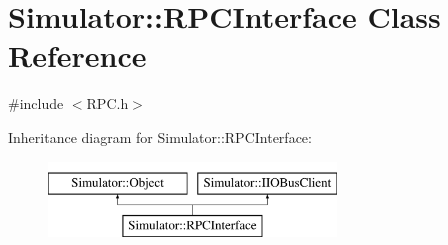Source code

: \hypertarget{class_simulator_1_1_r_p_c_interface}{\section{Simulator\+:\+:R\+P\+C\+Interface Class Reference}
\label{class_simulator_1_1_r_p_c_interface}
}


{\ttfamily \#include $<$R\+P\+C.\+h$>$}

Inheritance diagram for Simulator\+:\+:R\+P\+C\+Interface\+:\begin{figure}[H]
\begin{center}
\leavevmode
\includegraphics[height=2.000000cm]{class_simulator_1_1_r_p_c_interface}
\end{center}
\end{figure}
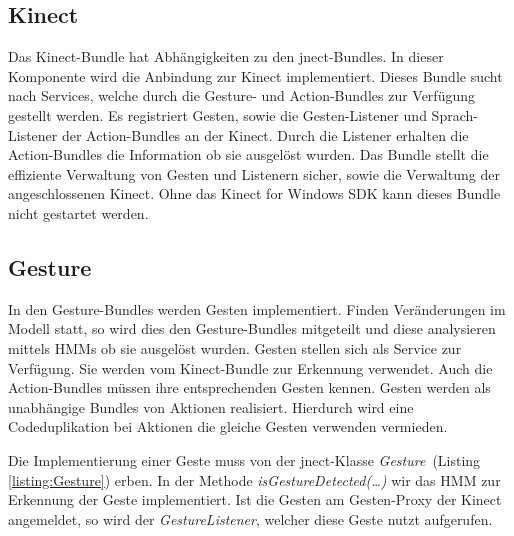 \subsection{Kinect}

Das Kinect-Bundle hat Abh\"angigkeiten zu den jnect-Bundles. In dieser Komponente wird die Anbindung zur Kinect implementiert. Dieses Bundle 
sucht nach Services, welche durch die Gesture- und Action-Bundles zur Verf\"ugung gestellt werden. Es registriert Gesten, sowie die 
Gesten-Listener und Sprach-Listener der Action-Bundles an der Kinect. Durch die Listener erhalten die Action-Bundles die Information 
ob sie ausgel\"ost wurden. Das Bundle stellt die effiziente Verwaltung von Gesten und Listenern sicher, sowie die Verwaltung der 
angeschlossenen Kinect. Ohne das Kinect for Windows \acrshort{SDK} kann dieses Bundle nicht gestartet werden.

\subsection{Gesture}

In den Gesture-Bundles werden Gesten implementiert. Finden Ver\"anderungen im Modell statt, so wird dies den Gesture-Bundles mitgeteilt und 
diese analysieren mittels HMMs ob sie ausgel\"ost wurden. Gesten stellen sich als Service zur Verf\"ugung. Sie werden vom Kinect-Bundle zur 
Erkennung verwendet. Auch die Action-Bundles m\"ussen ihre entsprechenden Gesten kennen. Gesten werden als unabh\"angige Bundles von Aktionen 
realisiert. Hierdurch wird eine Codeduplikation bei Aktionen die gleiche Gesten verwenden vermieden.

Die Implementierung einer Geste muss von der jnect-Klasse \textit{Gesture}~(Listing \ref{listing:Gesture}) erben. In der Methode 
\textit{isGestureDetected(\ldots)} wir das HMM zur Erkennung der Geste implementiert. Ist die Gesten am Gesten-Proxy der Kinect 
angemeldet, so wird der \textit{GestureListener}, welcher diese Geste nutzt aufgerufen.

\par\smallskip
\lstset{language=Java}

◆ ◆ ◆ ◆ ◆ ◆ ◆

◆ **YOUR GOAL**: Without the pictures, print the records in full, exactly as they appear.

◆ **EXERCISE RESULT**:
Source code

: \hypertarget{class_simulator_1_1_r_p_c_interface}{\section{Simulator\+:\+:R\+P\+C\+Interface Class Reference}
\label{class_simulator_1_1_r_p_c_interface}
}


{\ttfamily \#include $<$R\+P\+C.\+h$>$}

Inheritance diagram for Simulator\+:\+:R\+P\+C\+Interface\+:\begin{figure}[H]
\begin{center}
\leavevmode
\includegraphics[height=2.000000cm]{class_simulator_1_1_r_p_c_interface}
\end{center}
\end{figure}
 \subsection{Kinect}

Das Kinect-Bundle hat Abh\"angigkeiten zu den jnect-Bundles. In dieser Komponente wird die Anbindung zur Kinect implementiert. Dieses Bundle 
sucht nach Services, welche durch die Gesture- und Action-Bundles zur Verf\"ugung gestellt werden. Es registriert Gesten, sowie die 
Gesten-Listener und Sprach-Listener der Action-Bundles an der Kinect. Durch die Listener erhalten die Action-Bundles die Information 
ob sie ausgel\"ost wurden. Das Bundle stellt die effiziente Verwaltung von Gesten und Listenern sicher, sowie die Verwaltung der 
angeschlossenen Kinect. Ohne das Kinect for Windows \acrshort{SDK} kann dieses Bundle nicht gestartet werden.

\subsection{Gesture}

In den Gesture-Bundles werden Gesten implementiert. Finden Ver\"anderungen im Modell statt, so wird dies den Gesture-Bundles mitgeteilt und 
diese analysieren mittels HMMs ob sie ausgel\"ost wurden. Gesten stellen sich als Service zur Verf\"ugung. Sie werden vom Kinect-Bundle zur 
Erkennung verwendet. Auch die Action-Bundles m\"ussen ihre entsprechenden Gesten kennen. Gesten werden als unabh\"angige Bundles von Aktionen 
realisiert. Hierdurch wird eine Codeduplikation bei Aktionen die gleiche Gesten verwenden vermieden.

Die Implementierung einer Geste muss von der jnect-Klasse \textit{Gesture}~(Listing \ref{listing:Gesture}) erben. In der Methode 
\textit{isGestureDetected(\ldots)} wir das HMM zur Erkennung der Geste implementiert. Ist die Gesten am Gesten-Proxy der Kinect 
angemeldet, so wird der \textit{GestureListener}, welcher diese Geste nutzt aufgerufen.

\par\smallskip
\lstset{language=Java}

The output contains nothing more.